<<<<

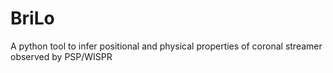 # BriLo
A python tool to infer positional and physical properties of coronal streamer observed by PSP/WISPR
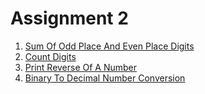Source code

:# Assignment 2
1. [Sum Of Odd Place And Even Place Digits](Odd_Place_Even_Place.java)
2. [Count Digits](Count_Digits.java)
3. [Print Reverse Of A Number](Print_Reverse.java)
4. [Binary To Decimal Number Conversion](Binary_To_Decimal.java)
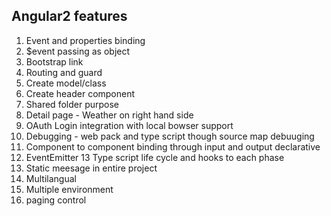
##  Angular2 features 

1. Event and properties binding 
2. $event passing as object 
3. Bootstrap link 
4. Routing and guard
5. Create model/class
6. Create header component
7. Shared folder purpose 
8. Detail page - Weather on right hand side 
9. OAuth Login integration with local bowser support 
10. Debugging - web pack and type script  though source map debuuging 
11. Component to component binding through input and output declarative 
12. EventEmitter 
13  Type script life cycle and hooks to each phase 
14. Static meesage in entire project 
15. Multilangual
16. Multiple environment
17. paging control 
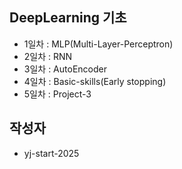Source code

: ## DeepLearning 기초
- 1일차 : MLP(Multi-Layer-Perceptron)
- 2일차 : RNN
- 3일차 : AutoEncoder
- 4일차 : Basic-skills(Early stopping)
- 5일차 : Project-3

## 작성자
- yj-start-2025
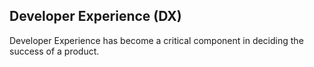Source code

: ## Developer Experience (DX)

Developer Experience has become a critical component in deciding the success of a product. 

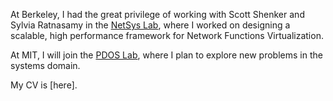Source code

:At Berkeley, I had the great privilege of working with Scott Shenker and Sylvia
Ratnasamy in the [NetSys Lab](http://netsys.cs.berkeley.edu), where I worked on designing a scalable, high
performance framework for Network Functions Virtualization.

At MIT, I will join the [PDOS Lab](http://pdos.csail.mit.edu), where I plan to explore new problems in the
systems domain.

My CV is [here].
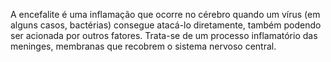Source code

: A encefalite é uma inflamação que ocorre no cérebro quando um vírus (em alguns casos, bactérias) consegue atacá-lo diretamente, também podendo ser acionada por outros fatores. Trata-se de um processo inflamatório das meninges, membranas que recobrem o sistema nervoso central.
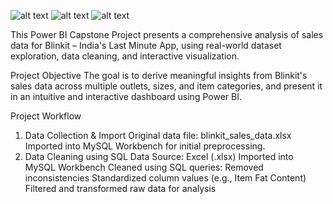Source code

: ![alt text](image-1.png)
![alt text](image-2.png)
![alt text](image-3.png)



This Power BI Capstone Project presents a comprehensive analysis of sales data for Blinkit – India's Last Minute App, using real-world dataset exploration, data cleaning, and interactive visualization.

Project Objective
The goal is to derive meaningful insights from Blinkit's sales data across multiple outlets, sizes, and item categories, and present it in an intuitive and interactive dashboard using Power BI.

Project Workflow
1. Data Collection & Import
Original data file: blinkit_sales_data.xlsx
Imported into MySQL Workbench for initial preprocessing.
2. Data Cleaning using SQL
Data Source: Excel (.xlsx)
Imported into MySQL Workbench
Cleaned using SQL queries:
Removed inconsistencies
Standardized column values (e.g., Item Fat Content)
Filtered and transformed raw data for analysis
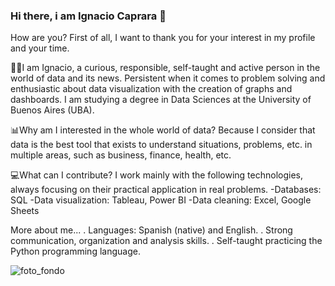 ### Hi there, i am Ignacio Caprara 👋

How are you? First of all, I want to thank you for your interest in my profile and your time.

👨‍🎓I am Ignacio, a curious, responsible, self-taught and active person in the world of data and its news. Persistent when it comes to problem solving and enthusiastic about data visualization with the creation of graphs and dashboards.
I am studying a degree in Data Sciences at the University of Buenos Aires (UBA).

📊Why am I interested in the whole world of data?
Because I consider that data is the best tool that exists to understand situations, problems, etc. in multiple areas, such as business, finance, health, etc.

💻What can I contribute?
I work mainly with the following technologies, always focusing on their practical application in real problems.
-Databases: SQL
-Data visualization: Tableau, Power BI
-Data cleaning: Excel, Google Sheets

More about me...
. Languages: Spanish (native) and English.
. Strong communication, organization and analysis skills.
. Self-taught practicing the Python programming language.

![foto_fondo](https://github.com/ignacio-caprara/ignacio-caprara/assets/169360596/19c0149a-4907-4886-8c30-0179f12fe0f0)


<!--
**ignacio-caprara/ignacio-caprara** is a ✨ _special_ ✨ repository because its `README.md` (this file) appears on your GitHub profile.

Here are some ideas to get you started:

- 🔭 I’m currently working on ...
- 🌱 I’m currently learning ...
- 👯 I’m looking to collaborate on ...
- 🤔 I’m looking for help with ...
- 💬 Ask me about ...
- 📫 How to reach me: ...
- 😄 Pronouns: ...
- ⚡ Fun fact: ...
-->

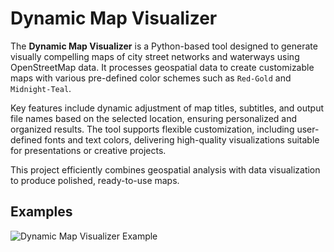 # Dynamic Map Visualizer

The **Dynamic Map Visualizer** is a Python-based tool designed to generate visually compelling maps of city street networks and waterways using OpenStreetMap data. It processes geospatial data to create customizable maps with various pre-defined color schemes such as `Red-Gold` and `Midnight-Teal`.

Key features include dynamic adjustment of map titles, subtitles, and output file names based on the selected location, ensuring personalized and organized results. The tool supports flexible customization, including user-defined fonts and text colors, delivering high-quality visualizations suitable for presentations or creative projects.

This project efficiently combines geospatial analysis with data visualization to produce polished, ready-to-use maps.

## Examples

![Dynamic Map Visualizer Example](images/artistic_road_maps.png)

>>>>

Work task:
Would you set down each line of the listing above exactly, apart from the pictures?

Exercise answer:
 # BriLo
A python tool to infer positional and physical properties of coronal streamer observed by PSP/WISPR
Source code

:# Assignment 2
1. [Sum Of Odd Place And Even Place Digits](Odd_Place_Even_Place.java)
2. [Count Digits](Count_Digits.java)
3. [Print Reverse Of A Number](Print_Reverse.java)
4. [Binary To Decimal Number Conversion](Binary_To_Decimal.java)
##  Angular2 features 

1. Event and properties binding 
2. $event passing as object 
3. Bootstrap link 
4. Routing and guard
5. Create model/class
6. Create header component
7. Shared folder purpose 
8. Detail page - Weather on right hand side 
9. OAuth Login integration with local bowser support 
10. Debugging - web pack and type script  though source map debuuging 
11. Component to component binding through input and output declarative 
12. EventEmitter 
13  Type script life cycle and hooks to each phase 
14. Static meesage in entire project 
15. Multilangual
16. Multiple environment
17. paging control 
Source code

: ## DeepLearning 기초
- 1일차 : MLP(Multi-Layer-Perceptron)
- 2일차 : RNN
- 3일차 : AutoEncoder
- 4일차 : Basic-skills(Early stopping)
- 5일차 : Project-3

## 작성자
- yj-start-2025
Source code

: ## Developer Experience (DX)

Developer Experience has become a critical component in deciding the success of a product. 

Source code

:At Berkeley, I had the great privilege of working with Scott Shenker and Sylvia
Ratnasamy in the [NetSys Lab](http://netsys.cs.berkeley.edu), where I worked on designing a scalable, high
performance framework for Network Functions Virtualization.

At MIT, I will join the [PDOS Lab](http://pdos.csail.mit.edu), where I plan to explore new problems in the
systems domain.

My CV is [here].
Source code

: A encefalite é uma inflamação que ocorre no cérebro quando um vírus (em alguns casos, bactérias) consegue atacá-lo diretamente, também podendo ser acionada por outros fatores. Trata-se de um processo inflamatório das meninges, membranas que recobrem o sistema nervoso central.
Source code

: ![alt text](image-1.png)
![alt text](image-2.png)
![alt text](image-3.png)



This Power BI Capstone Project presents a comprehensive analysis of sales data for Blinkit – India's Last Minute App, using real-world dataset exploration, data cleaning, and interactive visualization.

Project Objective
The goal is to derive meaningful insights from Blinkit's sales data across multiple outlets, sizes, and item categories, and present it in an intuitive and interactive dashboard using Power BI.

Project Workflow
1. Data Collection & Import
Original data file: blinkit_sales_data.xlsx
Imported into MySQL Workbench for initial preprocessing.
2. Data Cleaning using SQL
Data Source: Excel (.xlsx)
Imported into MySQL Workbench
Cleaned using SQL queries:
Removed inconsistencies
Standardized column values (e.g., Item Fat Content)
Filtered and transformed raw data for analysis
 ### Hi there, i am Ignacio Caprara 👋

How are you? First of all, I want to thank you for your interest in my profile and your time.

👨‍🎓I am Ignacio, a curious, responsible, self-taught and active person in the world of data and its news. Persistent when it comes to problem solving and enthusiastic about data visualization with the creation of graphs and dashboards.
I am studying a degree in Data Sciences at the University of Buenos Aires (UBA).

📊Why am I interested in the whole world of data?
Because I consider that data is the best tool that exists to understand situations, problems, etc. in multiple areas, such as business, finance, health, etc.

💻What can I contribute?
I work mainly with the following technologies, always focusing on their practical application in real problems.
-Databases: SQL
-Data visualization: Tableau, Power BI
-Data cleaning: Excel, Google Sheets

More about me...
. Languages: Spanish (native) and English.
. Strong communication, organization and analysis skills.
. Self-taught practicing the Python programming language.

![foto_fondo](https://github.com/ignacio-caprara/ignacio-caprara/assets/169360596/19c0149a-4907-4886-8c30-0179f12fe0f0)


<!--
**ignacio-caprara/ignacio-caprara** is a ✨ _special_ ✨ repository because its `README.md` (this file) appears on your GitHub profile.

Here are some ideas to get you started:

- 🔭 I’m currently working on ...
- 🌱 I’m currently learning ...
- 👯 I’m looking to collaborate on ...
- 🤔 I’m looking for help with ...
- 💬 Ask me about ...
- 📫 How to reach me: ...
- 😄 Pronouns: ...
- ⚡ Fun fact: ...
-->

 # Dynamic Map Visualizer

The **Dynamic Map Visualizer** is a Python-based tool designed to generate visually compelling maps of city street networks and waterways using OpenStreetMap data. It processes geospatial data to create customizable maps with various pre-defined color schemes such as `Red-Gold` and `Midnight-Teal`.

Key features include dynamic adjustment of map titles, subtitles, and output file names based on the selected location, ensuring personalized and organized results. The tool supports flexible customization, including user-defined fonts and text colors, delivering high-quality visualizations suitable for presentations or creative projects.

This project efficiently combines geospatial analysis with data visualization to produce polished, ready-to-use maps.

## Examples

![Dynamic Map Visualizer Example](images/artistic_road_maps.png)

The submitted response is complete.